Listed records Block Start

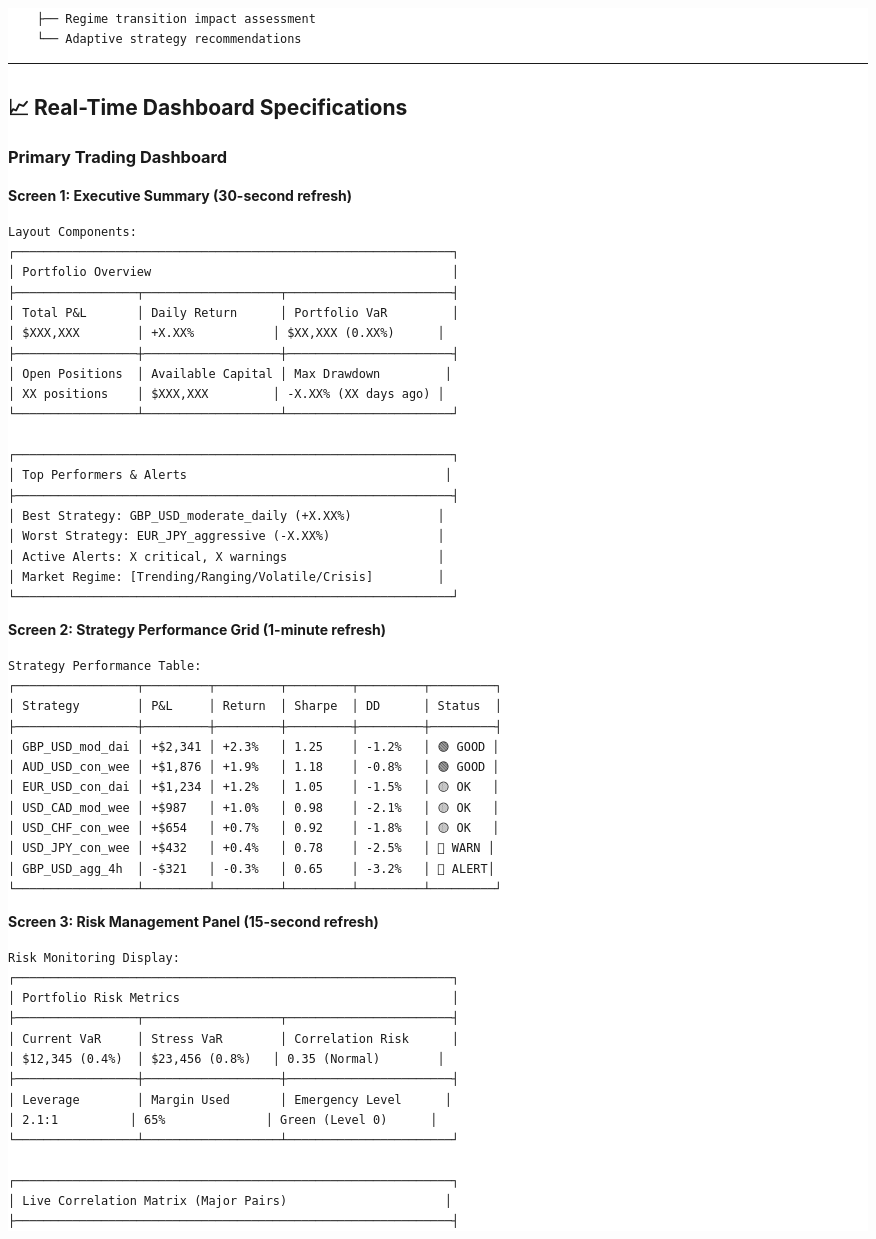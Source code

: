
 ```
    ├── Regime transition impact assessment
    └── Adaptive strategy recommendations
```

---

## 📈 **Real-Time Dashboard Specifications**

### **Primary Trading Dashboard**
**Screen 1: Executive Summary (30-second refresh)**
```
Layout Components:
┌─────────────────────────────────────────────────────────────┐
│ Portfolio Overview                                          │
├─────────────────┬───────────────────┬───────────────────────┤
│ Total P&L       │ Daily Return      │ Portfolio VaR         │
│ $XXX,XXX        │ +X.XX%           │ $XX,XXX (0.XX%)      │
├─────────────────┼───────────────────┼───────────────────────┤
│ Open Positions  │ Available Capital │ Max Drawdown         │
│ XX positions    │ $XXX,XXX         │ -X.XX% (XX days ago) │
└─────────────────┴───────────────────┴───────────────────────┘

┌─────────────────────────────────────────────────────────────┐
│ Top Performers & Alerts                                    │
├─────────────────────────────────────────────────────────────┤
│ Best Strategy: GBP_USD_moderate_daily (+X.XX%)            │
│ Worst Strategy: EUR_JPY_aggressive (-X.XX%)               │
│ Active Alerts: X critical, X warnings                     │
│ Market Regime: [Trending/Ranging/Volatile/Crisis]         │
└─────────────────────────────────────────────────────────────┘
```

**Screen 2: Strategy Performance Grid (1-minute refresh)**
```
Strategy Performance Table:
┌─────────────────┬─────────┬─────────┬─────────┬─────────┬─────────┐
│ Strategy        │ P&L     │ Return  │ Sharpe  │ DD      │ Status  │
├─────────────────┼─────────┼─────────┼─────────┼─────────┼─────────┤
│ GBP_USD_mod_dai │ +$2,341 │ +2.3%   │ 1.25    │ -1.2%   │ 🟢 GOOD │
│ AUD_USD_con_wee │ +$1,876 │ +1.9%   │ 1.18    │ -0.8%   │ 🟢 GOOD │
│ EUR_USD_con_dai │ +$1,234 │ +1.2%   │ 1.05    │ -1.5%   │ 🟡 OK   │
│ USD_CAD_mod_wee │ +$987   │ +1.0%   │ 0.98    │ -2.1%   │ 🟡 OK   │
│ USD_CHF_con_wee │ +$654   │ +0.7%   │ 0.92    │ -1.8%   │ 🟡 OK   │
│ USD_JPY_con_wee │ +$432   │ +0.4%   │ 0.78    │ -2.5%   │ 🔴 WARN │
│ GBP_USD_agg_4h  │ -$321   │ -0.3%   │ 0.65    │ -3.2%   │ 🔴 ALERT│
└─────────────────┴─────────┴─────────┴─────────┴─────────┴─────────┘
```

**Screen 3: Risk Management Panel (15-second refresh)**
```
Risk Monitoring Display:
┌─────────────────────────────────────────────────────────────┐
│ Portfolio Risk Metrics                                      │
├─────────────────┬───────────────────┬───────────────────────┤
│ Current VaR     │ Stress VaR        │ Correlation Risk      │
│ $12,345 (0.4%)  │ $23,456 (0.8%)   │ 0.35 (Normal)        │
├─────────────────┼───────────────────┼───────────────────────┤
│ Leverage        │ Margin Used       │ Emergency Level      │
│ 2.1:1          │ 65%              │ Green (Level 0)      │
└─────────────────┴───────────────────┴───────────────────────┘

┌─────────────────────────────────────────────────────────────┐
│ Live Correlation Matrix (Major Pairs)                      │
├─────────────────────────────────────────────────────────────┤
```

Listed records Block End

What needs to be done - Number of lines above containing "Correlation": give it, with no other text.

Response - 2